::: WORKING DATA :::

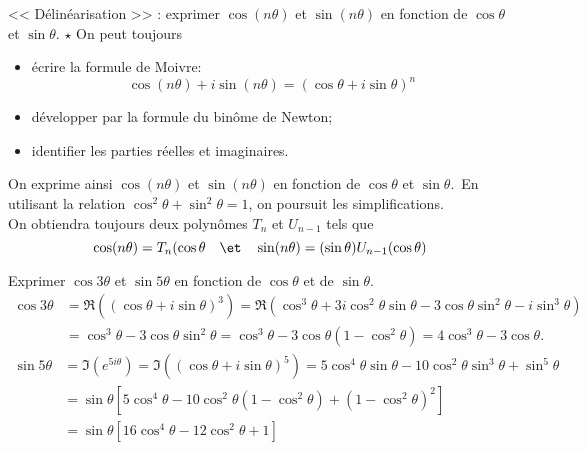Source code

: \documentclass[11pt]{article}
\begin{document}
\begin{meth}{<< Délinéarisation >> : exprimer $\cos(n\theta)$ et $\sin(n\theta)$ en fonction de $\cos\theta$ et $\sin\theta$. $\star$}{}
    On peut toujours
    \begin{itemize}
        \item écrire la formule de Moivre:
        \begin{equation*}
            \cos(n\theta)+i\sin(n\theta)=(\cos\theta+i\sin\theta)^n
        \end{equation*}
        \item développer par la formule du binôme de Newton;
        \item identifier les parties réelles et imaginaires.
    \end{itemize}
    On exprime ainsi $\cos(n\theta)$ et $\sin(n\theta)$ en fonction de $\cos \theta$ et $\sin\theta$.\
    En utilisant la relation $\cos^2\theta+\sin^2\theta=1$, on poursuit les simplifications.\\
    On obtiendra toujours deux polynômes $T_n$ et $U_{n-1}$ tels que
    \begin{equation*}
        \cos(n\theta)=T_n(\cos\theta \quad \et \quad \sin(n\theta)=(\sin \theta)U_{n-1}(\cos\theta)
    \end{equation*}
\end{meth}

\begin{ex}{}{}
    Exprimer $\cos3\theta$ et $\sin5\theta$ en fonction de $\cos\theta$ et de $\sin\theta$.
    \tcblower
    \begin{align*}
        \cos3\theta&=\Re((\cos \theta + i\sin\theta)^3)=\Re(\cos^3\theta+3i\cos^2\theta\sin\theta-3\cos\theta\sin^2\theta-i\sin^3\theta)\\
        &=\cos^3\theta-3\cos\theta\sin^2\theta=\cos^3\theta-3\cos\theta(1-\cos^2\theta)=4\cos^3\theta-3\cos\theta.
    \end{align*}
    \begin{align*}
        \sin5\theta&=\Im(e^{5i\theta})=\Im((\cos\theta+i\sin\theta)^5)=5\cos^4\theta\sin\theta-10\cos^2\theta\sin^3\theta+\sin^5\theta\\
        &=\sin\theta\left[ 5\cos^4\theta-10\cos^2\theta(1-\cos^2\theta)+(1-\cos^2\theta)^2 \right]\\
        &=\sin\theta\left[ 16\cos^4\theta - 12\cos^2\theta + 1 \right]
    \end{align*}
\end{ex}
\end{document}
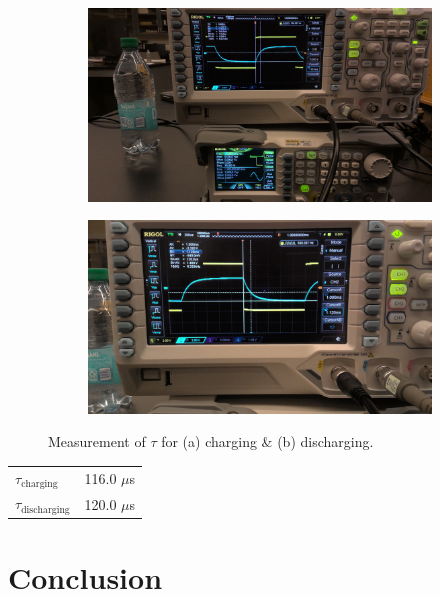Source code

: \documentclass{article}
\begin{document}
        \begin{figure}
            \begin{subfigure}{0.5\linewidth}
                \includegraphics[width=\linewidth]{tau charging.jpg}
                \caption{}
            \end{subfigure}
            \begin{subfigure}{0.5\linewidth}
                \includegraphics[width=\linewidth]{tau discharging.jpg}
                \caption{}
            \end{subfigure}
            \caption{Measurement of $\tau$ for (a) charging \& (b) discharging.}
            \label{measuringtau}
        \end{figure}

    \begin{table}[h]
        \centering
        \begin{tabular}{@{}l|r@{}}
            \toprule
            $\tau_\mathrm{charging}$ & 116.0 $\mu$s \\
            $\tau_\mathrm{discharging}$ & 120.0 $\mu$s \\
            \bottomrule
        \end{tabular}
    \end{table}

\section{Conclusion}
\end{document}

:::

[AIM OF THE TASK]: An exact transcription of all the entries is required, without the pictures.

[WRITTEN SOLUTION]:
Source code

: \documentclass[11pt]{article}
\begin{document}
\begin{meth}{<< Délinéarisation >> : exprimer $\cos(n\theta)$ et $\sin(n\theta)$ en fonction de $\cos\theta$ et $\sin\theta$. $\star$}{}
    On peut toujours
    \begin{itemize}
        \item écrire la formule de Moivre:
        \begin{equation*}
            \cos(n\theta)+i\sin(n\theta)=(\cos\theta+i\sin\theta)^n
        \end{equation*}
        \item développer par la formule du binôme de Newton;
        \item identifier les parties réelles et imaginaires.
    \end{itemize}
    On exprime ainsi $\cos(n\theta)$ et $\sin(n\theta)$ en fonction de $\cos \theta$ et $\sin\theta$.\
    En utilisant la relation $\cos^2\theta+\sin^2\theta=1$, on poursuit les simplifications.\\
    On obtiendra toujours deux polynômes $T_n$ et $U_{n-1}$ tels que
    \begin{equation*}
        \cos(n\theta)=T_n(\cos\theta \quad \et \quad \sin(n\theta)=(\sin \theta)U_{n-1}(\cos\theta)
    \end{equation*}
\end{meth}

\begin{ex}{}{}
    Exprimer $\cos3\theta$ et $\sin5\theta$ en fonction de $\cos\theta$ et de $\sin\theta$.
    \tcblower
    \begin{align*}
        \cos3\theta&=\Re((\cos \theta + i\sin\theta)^3)=\Re(\cos^3\theta+3i\cos^2\theta\sin\theta-3\cos\theta\sin^2\theta-i\sin^3\theta)\\
        &=\cos^3\theta-3\cos\theta\sin^2\theta=\cos^3\theta-3\cos\theta(1-\cos^2\theta)=4\cos^3\theta-3\cos\theta.
    \end{align*}
    \begin{align*}
        \sin5\theta&=\Im(e^{5i\theta})=\Im((\cos\theta+i\sin\theta)^5)=5\cos^4\theta\sin\theta-10\cos^2\theta\sin^3\theta+\sin^5\theta\\
        &=\sin\theta\left[ 5\cos^4\theta-10\cos^2\theta(1-\cos^2\theta)+(1-\cos^2\theta)^2 \right]\\
        &=\sin\theta\left[ 16\cos^4\theta - 12\cos^2\theta + 1 \right]
    \end{align*}
\end{ex}
\end{document}
Source code

: \documentclass{article}
\begin{document}
        \begin{figure}
            \begin{subfigure}{0.5\linewidth}
                \includegraphics[width=\linewidth]{tau charging.jpg}
                \caption{}
            \end{subfigure}
            \begin{subfigure}{0.5\linewidth}
                \includegraphics[width=\linewidth]{tau discharging.jpg}
                \caption{}
            \end{subfigure}
            \caption{Measurement of $\tau$ for (a) charging \& (b) discharging.}
            \label{measuringtau}
        \end{figure}

    \begin{table}[h]
        \centering
        \begin{tabular}{@{}l|r@{}}
            \toprule
            $\tau_\mathrm{charging}$ & 116.0 $\mu$s \\
            $\tau_\mathrm{discharging}$ & 120.0 $\mu$s \\
            \bottomrule
        \end{tabular}
    \end{table}

\section{Conclusion}
\end{document}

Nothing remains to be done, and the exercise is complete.